Juste avant les Fêtes, le premier ministre Charest avait fait une mission en Russie et s'était aussi rendu à Copenhague. La semaine dernière, à Orford, la chef péquiste Pauline Marois lui a enjoint de demeurer au Québec pour assurer la gestion du gouvernement. «C'est impossible de fuir les problèmes du Québec. En étant ici, c'est ce que nous faisons, travailler pour les priorités du Québec. La priorité, c'est l'économie, et les déplacements sont faits pour mettre en valeur nos produits», a rétorqué M. Charest hier. Il ne se sent pas éloigné du débat québécois. «Peu importe où je suis, je m'occupe des affaires du Québec», a lancé Jean Charest sur le toit de l'hôtel, devant la pittoresque Porte de l'Inde à l'entrée du port.

C'est le deuxième passage de M. Charest en Inde. Il y avait fait une première mission en janvier 2006. «On a déjà identifié des économies émergentes comme la Chine et l'Inde, deux marchés cibles pour nous.» En Inde, «on doit profiter d'un marché en pleine expansion. L'Inde est l'un des pays qui s'est le mieux sorti de la crise. Elle est moins dépendante des exportations, la population est jeune, ce qui explique la résilience du marché indien», a-t-il soutenu.

En 2006, M. Charest avait promis une seconde mission dans la même année. Raymond Bachand et Monique Gagnon-Tremblay avaient fait deux tournées comme ministres par la suite, mais la véritable deuxième mission arrive finalement quatre ans plus tard que prévu. «Une mission de 130 personnes, ça prend du temps à organiser, dans un pays en développement...» a-t-il expliqué.

Le Québec peut désormais miser sur l'appui du nouveau ministre indien des Infrastructures, Kamal Nath. MM. Nath et Charest se connaissent depuis le sommet de Rio, en 1992, et ont toujours maintenu des liens par la suite.

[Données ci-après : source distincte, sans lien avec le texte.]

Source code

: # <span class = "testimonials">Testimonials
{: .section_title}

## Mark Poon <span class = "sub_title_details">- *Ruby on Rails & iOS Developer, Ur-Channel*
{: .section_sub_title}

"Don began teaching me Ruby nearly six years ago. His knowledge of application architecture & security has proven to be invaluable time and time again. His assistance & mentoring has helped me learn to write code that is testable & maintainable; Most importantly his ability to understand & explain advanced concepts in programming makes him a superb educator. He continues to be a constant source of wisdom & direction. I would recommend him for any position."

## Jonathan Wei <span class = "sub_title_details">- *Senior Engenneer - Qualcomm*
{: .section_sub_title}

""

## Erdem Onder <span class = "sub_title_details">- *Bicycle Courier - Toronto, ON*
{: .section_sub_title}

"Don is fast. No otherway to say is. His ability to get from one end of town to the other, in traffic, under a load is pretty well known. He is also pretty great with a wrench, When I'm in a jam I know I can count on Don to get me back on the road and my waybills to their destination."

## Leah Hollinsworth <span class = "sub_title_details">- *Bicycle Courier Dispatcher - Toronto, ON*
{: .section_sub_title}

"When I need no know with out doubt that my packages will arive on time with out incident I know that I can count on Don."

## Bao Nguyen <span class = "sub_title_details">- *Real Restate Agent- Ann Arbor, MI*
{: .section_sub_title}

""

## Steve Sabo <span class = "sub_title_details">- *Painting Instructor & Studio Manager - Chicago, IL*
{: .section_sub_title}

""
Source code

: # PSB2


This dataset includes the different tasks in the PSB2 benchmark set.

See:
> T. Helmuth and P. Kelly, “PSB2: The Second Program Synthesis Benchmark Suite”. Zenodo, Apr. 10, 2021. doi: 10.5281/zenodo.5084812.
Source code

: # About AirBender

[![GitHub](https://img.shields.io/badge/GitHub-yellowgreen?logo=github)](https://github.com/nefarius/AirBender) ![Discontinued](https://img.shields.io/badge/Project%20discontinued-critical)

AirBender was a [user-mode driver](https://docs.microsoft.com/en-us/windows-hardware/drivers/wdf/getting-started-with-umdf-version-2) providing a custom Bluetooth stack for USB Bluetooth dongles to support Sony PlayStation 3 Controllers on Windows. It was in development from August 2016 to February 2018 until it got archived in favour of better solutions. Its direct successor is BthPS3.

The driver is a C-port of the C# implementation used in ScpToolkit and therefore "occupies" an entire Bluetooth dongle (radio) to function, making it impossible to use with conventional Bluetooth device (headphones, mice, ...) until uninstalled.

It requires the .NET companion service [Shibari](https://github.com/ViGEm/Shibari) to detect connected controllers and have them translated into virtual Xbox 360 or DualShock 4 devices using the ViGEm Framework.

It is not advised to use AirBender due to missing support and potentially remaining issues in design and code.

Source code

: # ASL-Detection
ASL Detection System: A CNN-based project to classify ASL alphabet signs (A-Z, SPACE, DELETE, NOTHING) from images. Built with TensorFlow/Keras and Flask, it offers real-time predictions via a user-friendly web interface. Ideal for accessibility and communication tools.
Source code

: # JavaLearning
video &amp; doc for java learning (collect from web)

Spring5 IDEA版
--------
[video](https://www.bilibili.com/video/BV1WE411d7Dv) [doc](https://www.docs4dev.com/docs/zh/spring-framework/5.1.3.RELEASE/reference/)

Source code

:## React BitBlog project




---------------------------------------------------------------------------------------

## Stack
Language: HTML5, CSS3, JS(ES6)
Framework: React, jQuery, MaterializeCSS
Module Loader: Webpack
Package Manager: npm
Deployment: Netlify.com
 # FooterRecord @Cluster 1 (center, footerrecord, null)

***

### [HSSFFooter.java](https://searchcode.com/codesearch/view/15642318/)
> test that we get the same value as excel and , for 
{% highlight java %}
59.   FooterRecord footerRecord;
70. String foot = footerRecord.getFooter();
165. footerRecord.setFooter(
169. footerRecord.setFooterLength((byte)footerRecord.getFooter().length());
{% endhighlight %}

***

Aux entrepreneurs québécois, le gouvernement ne peut offrir qu'une garantie, a ironisé M. Charest. «Dans un pays comme l'Inde, si vous ne venez pas, vous ne ferez pas d'affaires», a-t-il résumé. Le fait d'y être présent n'est pas toutefois une assurance de succès, a-t-il convenu. Seulement 1% des exportations québécoises prennent la route de l'Inde. Les ventes du Québec à l'Inde ont atteint 427 millions en 2008, mais tournent généralement autour de 300 millions par année. On vend du papier journal surtout, mais aussi de l'amiante et du matériel aéronautique.

Québec fait depuis longtemps pression sur Ottawa afin que le Canada signe une entente pour l'ouverture des marchés avec l'Inde. Le premier ministre Harper a signé une entente de principe l'an dernier. Une évaluation de la portée d'un accord de libre-échange est en cours. «Le Québec n'attend pas le fédéral pour investir les marchés. On ne doit surtout pas attendre après les autres. (Mais) un nouvel accord de libre-échange créerait un climat encore plus favorable», a dit M. Charest.